Wall Street limped to a six-week losing streak Friday, its longest since 2002, reflecting a gathering sentiment among investors that the economic recovery is going awry.

The losses, which pushed the Dow Jones industrial average below 12,000, have piled up after an exuberant eight-month run in which corporate profits and share prices soared. Retirement accounts of ordinary Americans began to look healthy again. The unemployment rate remained high but started to inch down.

Now, momentum from that stretch is fading fast, posing a headache for the Obama administration as it seeks to tout its record on the economy.

Recent data appear to confirm the turn for the worse. The jobless rate is rising. Housing prices have fallen below their financial-crisis lows. Gridlock in Washington over the nation’s debt is tying the hands of policymakers. Europe’s fiscal problems seem to have no solution in sight.

Given the news, many Americans no longer feel confident that the nation’s economic problems will work themselves out, analysts said.

“I don’t see any catalyst for rapid economic growth in the near future, and other investors share my opinion and they are deciding to deploy their assets elsewhere,” said Matt McCormick, portfolio manager and banking analyst at Bahl & Gaynor Investment Counsel. “This is a natural reaction to a weakening economy and geopolitical concerns and a lack of political leadership in Washington.”

Even senior policymakers say the pace of recovery has not matched their expectations.

Federal Reserve Chairman Ben S. Bernanke said at a policy speech in Atlanta this week that the economy’s setbacks are temporary, but he acknowledged that growth has been more tepid than his agency expected. Stocks fell as he made his remarks.

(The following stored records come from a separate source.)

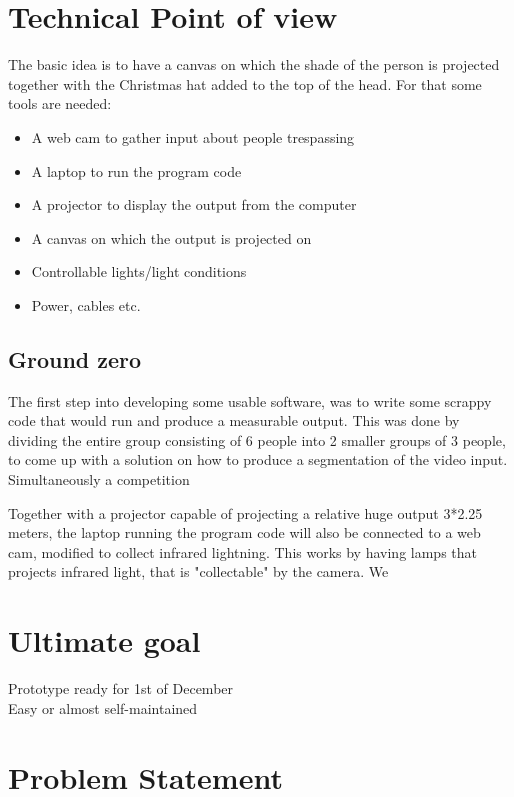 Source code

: \section{Technical Point of view}
The basic idea is to have a canvas on which the shade of the person is projected together with the Christmas hat added to the top of the head. For that some tools are needed:

\begin{itemize}
\item A web cam to gather input about people trespassing
\item A laptop to run the program code
\item A projector to display the output from the computer
\item A canvas on which the output is projected on
\item Controllable lights/light conditions
\item Power, cables etc.
\end{itemize}

\subsection{Ground zero}
The first step into developing some usable software, was to write some scrappy  code that would run and produce a measurable  output. This was done by dividing the entire group consisting of 6 people into 2 smaller groups of 3 people, to come up with a solution on how to produce a segmentation of the video input. Simultaneously a competition

Together with a projector capable of projecting a relative huge output 3*2.25 meters, the laptop running the program code will also be connected to a web cam, modified to collect infrared lightning. This works by having  lamps that projects infrared light, that is "collectable" by the camera. We 

\section{Ultimate goal}
Prototype ready for 1st of December\\
Easy or almost self-maintained
\section{Problem Statement}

Over the past six weeks, the Dow has lost 6.7 percent of its value, down from its peak in April when bullish analysts were predicting the index would move above 14,000. Instead, the Dow closed Friday about 50 points below 12,000.

The Standard & Poor’s 500-stock index, a broader measure of stocks, sank by about 1.4 percent Friday, while the tech-heavy Nasdaq fell 1.5 percent, more than wiping out all of its gains for the year despite recent enthusiasm for technology-related companies.

Global markets are facing a similar slump, with stock exchanges in London, China and Australia all down for the year.

“There’s a fear factor that the global economy is slowing down,” said Peter Cardillo, chief market economist at Avalon Partners, a New York brokerage house. “Basically it’s feeding on itself.”

Of course, the market’s streak of losses is minor compared with the massive sell-offs of the financial crisis. In recent weeks, stocks have been consistently declining rather than swinging violently, as they did in 2008 and 2009. Overall, the Dow is still up 80 percent from its March 2009 low of 6,547.

Investor fears are also driving down some commodity prices. Copper prices, for example, are down 1.1 percent this week.

“If industrial metals decline, it’s anticipation of a decline in global demand and a slowdown in global demand” over the next six months, said Sam Stovall, chief investment strategist for Standard & Poor’s Equity Research Services.

Crude oil prices fell about 2.6 percent to end the day below $100 a barrel. News reports in Saudi Arabia said the world’s biggest oil exporter would increase production to 10 million barrels per day, the highest in 30 years.

The market slump is also continuing to send investors into the safety of U.S. government bonds.

Yields slid on the 10-year Treasury bond Friday, ending the day at 2.97 percent. That is down from more than 3 percent at the beginning of the year. Bond prices and yields move in opposite directions, and a lower yield generally means that buyers are willing to earn less on their investment in return for holding government debt.

Analysts expect the slide will continue until investors have good news to cheer on the economy, but few believe that the malaise will continue forever.

The Dow could fall “maybe another 400 points below where we are now” before starting to recover, said Phil Orlando, chief equity market strategist at New York asset manager Federated Investors.